Bonnie abrió los ojos con un gesto de incredulidad.

—¿Y cómo piensas hacerlo si está a veinte mil kilómetros?

—Puedo ir a Australia. Sé que cuando me vea se llevará un susto. Pero es necesario que sepa que aún le amo, ¿no crees?

En ese mismo momento entró Jock.

—Millie —dijo.

Enseguida se dio cuenta de que su hija había llorado y rogó para que eso significara que había roto con Frankie Smithson. Ese hombre no le había caído bien desde el principio; en su opinión, cualquier hombre que tuviera algo que ver con una mujer casada era una escoria.

—Me voy a Australia, papá —soltó Millie de sopetón.

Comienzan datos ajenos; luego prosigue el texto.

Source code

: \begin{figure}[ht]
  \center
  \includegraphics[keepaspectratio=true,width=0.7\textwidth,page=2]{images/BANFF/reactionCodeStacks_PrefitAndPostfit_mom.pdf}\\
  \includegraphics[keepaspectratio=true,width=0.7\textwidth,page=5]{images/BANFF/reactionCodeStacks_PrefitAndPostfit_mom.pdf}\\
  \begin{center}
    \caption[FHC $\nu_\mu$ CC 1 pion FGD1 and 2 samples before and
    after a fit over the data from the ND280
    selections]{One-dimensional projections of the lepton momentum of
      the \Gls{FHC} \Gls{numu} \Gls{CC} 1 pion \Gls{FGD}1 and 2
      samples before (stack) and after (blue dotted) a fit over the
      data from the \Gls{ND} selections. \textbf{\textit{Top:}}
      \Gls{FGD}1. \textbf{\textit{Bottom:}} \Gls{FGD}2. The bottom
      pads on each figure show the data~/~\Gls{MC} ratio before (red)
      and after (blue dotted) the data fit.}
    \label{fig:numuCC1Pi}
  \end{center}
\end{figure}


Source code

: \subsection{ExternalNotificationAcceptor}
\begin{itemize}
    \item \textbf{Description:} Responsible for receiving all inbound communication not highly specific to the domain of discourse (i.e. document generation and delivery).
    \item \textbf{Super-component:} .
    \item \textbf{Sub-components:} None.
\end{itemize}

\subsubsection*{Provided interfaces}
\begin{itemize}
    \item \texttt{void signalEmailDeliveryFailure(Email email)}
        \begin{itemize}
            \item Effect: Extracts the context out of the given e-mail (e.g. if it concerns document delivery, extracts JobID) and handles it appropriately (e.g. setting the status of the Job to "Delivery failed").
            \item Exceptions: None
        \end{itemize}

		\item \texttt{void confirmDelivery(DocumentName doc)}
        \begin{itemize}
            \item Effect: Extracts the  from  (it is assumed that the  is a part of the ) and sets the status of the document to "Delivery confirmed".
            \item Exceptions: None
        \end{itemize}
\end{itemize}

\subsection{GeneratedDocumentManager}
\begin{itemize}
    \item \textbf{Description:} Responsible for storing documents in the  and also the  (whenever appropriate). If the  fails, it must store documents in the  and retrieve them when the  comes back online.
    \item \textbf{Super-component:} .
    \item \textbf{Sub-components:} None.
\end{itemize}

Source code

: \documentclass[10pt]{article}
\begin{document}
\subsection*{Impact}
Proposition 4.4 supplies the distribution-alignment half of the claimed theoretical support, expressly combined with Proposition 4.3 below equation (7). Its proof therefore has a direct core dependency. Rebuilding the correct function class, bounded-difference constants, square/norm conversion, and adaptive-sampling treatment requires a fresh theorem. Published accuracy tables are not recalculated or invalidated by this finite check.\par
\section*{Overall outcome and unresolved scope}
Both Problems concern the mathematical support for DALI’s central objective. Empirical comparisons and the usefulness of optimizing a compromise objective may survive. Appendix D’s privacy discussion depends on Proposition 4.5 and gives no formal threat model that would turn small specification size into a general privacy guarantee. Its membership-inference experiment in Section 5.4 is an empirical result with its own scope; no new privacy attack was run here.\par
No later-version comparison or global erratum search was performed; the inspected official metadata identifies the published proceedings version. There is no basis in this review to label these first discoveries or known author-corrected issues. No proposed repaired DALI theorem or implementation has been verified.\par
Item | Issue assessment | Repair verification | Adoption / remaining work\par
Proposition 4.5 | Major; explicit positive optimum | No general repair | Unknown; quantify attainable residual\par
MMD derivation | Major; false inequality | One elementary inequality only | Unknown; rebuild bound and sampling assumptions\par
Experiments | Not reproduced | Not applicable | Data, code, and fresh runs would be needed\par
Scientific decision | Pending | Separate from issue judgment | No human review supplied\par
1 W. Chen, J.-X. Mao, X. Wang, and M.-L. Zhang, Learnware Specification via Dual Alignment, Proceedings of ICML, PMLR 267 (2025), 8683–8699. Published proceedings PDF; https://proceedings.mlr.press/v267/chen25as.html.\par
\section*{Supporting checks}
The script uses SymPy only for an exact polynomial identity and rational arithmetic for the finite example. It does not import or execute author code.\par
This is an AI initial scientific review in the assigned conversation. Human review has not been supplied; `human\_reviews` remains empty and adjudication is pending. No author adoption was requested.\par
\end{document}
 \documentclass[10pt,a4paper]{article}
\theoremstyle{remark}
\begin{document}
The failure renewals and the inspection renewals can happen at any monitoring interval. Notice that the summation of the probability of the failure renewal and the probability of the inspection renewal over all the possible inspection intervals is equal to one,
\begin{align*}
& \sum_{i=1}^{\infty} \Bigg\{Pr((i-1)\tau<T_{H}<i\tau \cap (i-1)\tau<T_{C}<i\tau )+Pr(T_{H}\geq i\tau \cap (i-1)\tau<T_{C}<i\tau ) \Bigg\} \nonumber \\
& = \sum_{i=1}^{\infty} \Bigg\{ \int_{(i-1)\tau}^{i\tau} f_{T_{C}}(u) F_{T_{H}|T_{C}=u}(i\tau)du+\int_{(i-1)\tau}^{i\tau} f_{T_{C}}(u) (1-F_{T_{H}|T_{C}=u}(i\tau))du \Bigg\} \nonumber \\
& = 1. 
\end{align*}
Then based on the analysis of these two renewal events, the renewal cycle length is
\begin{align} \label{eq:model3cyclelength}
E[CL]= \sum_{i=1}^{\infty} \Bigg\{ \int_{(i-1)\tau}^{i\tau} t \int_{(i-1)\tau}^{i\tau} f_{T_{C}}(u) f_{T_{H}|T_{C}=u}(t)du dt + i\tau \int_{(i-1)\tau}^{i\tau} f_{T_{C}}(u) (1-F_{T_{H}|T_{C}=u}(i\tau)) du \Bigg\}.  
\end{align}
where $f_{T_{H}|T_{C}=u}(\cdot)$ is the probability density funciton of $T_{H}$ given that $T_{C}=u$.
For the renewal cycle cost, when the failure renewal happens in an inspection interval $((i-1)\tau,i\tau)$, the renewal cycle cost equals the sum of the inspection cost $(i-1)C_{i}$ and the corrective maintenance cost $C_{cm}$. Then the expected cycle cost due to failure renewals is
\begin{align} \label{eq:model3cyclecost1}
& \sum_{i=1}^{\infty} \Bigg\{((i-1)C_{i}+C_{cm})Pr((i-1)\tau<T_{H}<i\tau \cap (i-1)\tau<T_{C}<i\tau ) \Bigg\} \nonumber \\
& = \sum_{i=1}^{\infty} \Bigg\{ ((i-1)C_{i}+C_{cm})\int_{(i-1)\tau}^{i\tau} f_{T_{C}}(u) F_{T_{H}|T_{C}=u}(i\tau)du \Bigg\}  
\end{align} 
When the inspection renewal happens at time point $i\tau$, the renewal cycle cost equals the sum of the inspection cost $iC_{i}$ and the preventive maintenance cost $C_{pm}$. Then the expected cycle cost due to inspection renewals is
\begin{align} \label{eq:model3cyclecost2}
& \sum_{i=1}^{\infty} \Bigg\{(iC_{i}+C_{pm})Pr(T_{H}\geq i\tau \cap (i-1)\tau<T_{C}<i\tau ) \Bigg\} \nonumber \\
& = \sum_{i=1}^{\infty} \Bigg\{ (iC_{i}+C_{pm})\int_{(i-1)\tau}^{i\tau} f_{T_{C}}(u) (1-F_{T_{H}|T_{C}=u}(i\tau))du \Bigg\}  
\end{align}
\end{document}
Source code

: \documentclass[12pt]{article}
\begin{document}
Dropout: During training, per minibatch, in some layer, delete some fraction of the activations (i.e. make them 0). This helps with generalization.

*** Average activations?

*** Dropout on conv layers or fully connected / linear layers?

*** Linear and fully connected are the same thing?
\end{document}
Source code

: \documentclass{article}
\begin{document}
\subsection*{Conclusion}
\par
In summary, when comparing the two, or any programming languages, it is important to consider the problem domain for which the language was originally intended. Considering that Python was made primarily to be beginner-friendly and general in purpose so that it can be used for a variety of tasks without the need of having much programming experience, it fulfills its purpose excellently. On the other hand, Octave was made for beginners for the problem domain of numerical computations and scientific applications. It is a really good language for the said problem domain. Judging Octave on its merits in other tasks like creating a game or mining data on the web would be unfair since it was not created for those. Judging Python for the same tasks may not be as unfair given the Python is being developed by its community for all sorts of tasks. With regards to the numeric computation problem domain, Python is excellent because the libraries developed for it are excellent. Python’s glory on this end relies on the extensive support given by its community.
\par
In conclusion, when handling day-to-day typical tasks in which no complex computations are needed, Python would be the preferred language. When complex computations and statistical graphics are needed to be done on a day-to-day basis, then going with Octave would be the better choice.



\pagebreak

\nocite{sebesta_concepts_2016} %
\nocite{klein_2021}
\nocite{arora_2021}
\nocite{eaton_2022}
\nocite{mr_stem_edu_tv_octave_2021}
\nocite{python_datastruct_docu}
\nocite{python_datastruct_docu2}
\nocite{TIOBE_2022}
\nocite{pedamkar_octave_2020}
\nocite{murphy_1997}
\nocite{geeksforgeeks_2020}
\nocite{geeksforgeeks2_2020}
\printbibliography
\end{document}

Sin entender nada, Jock la miró y luego dirigió la vista a su mujer.

—¿Es que nuestra pequeña ha perdido por completo la razón?

—Allí está Lyle, papá —declaró Millie con decisión, y se levantó—. Me voy a Australia porque quiero estar con él.

Salió precipitadamente por la puerta trasera con la intención de ir a casa y hacer las maletas. De pronto, le habían entrado las prisas.

Jock se sentó a la mesa frente a Bonnie.

—Tendrás que explicarme algunas cosas —dijo.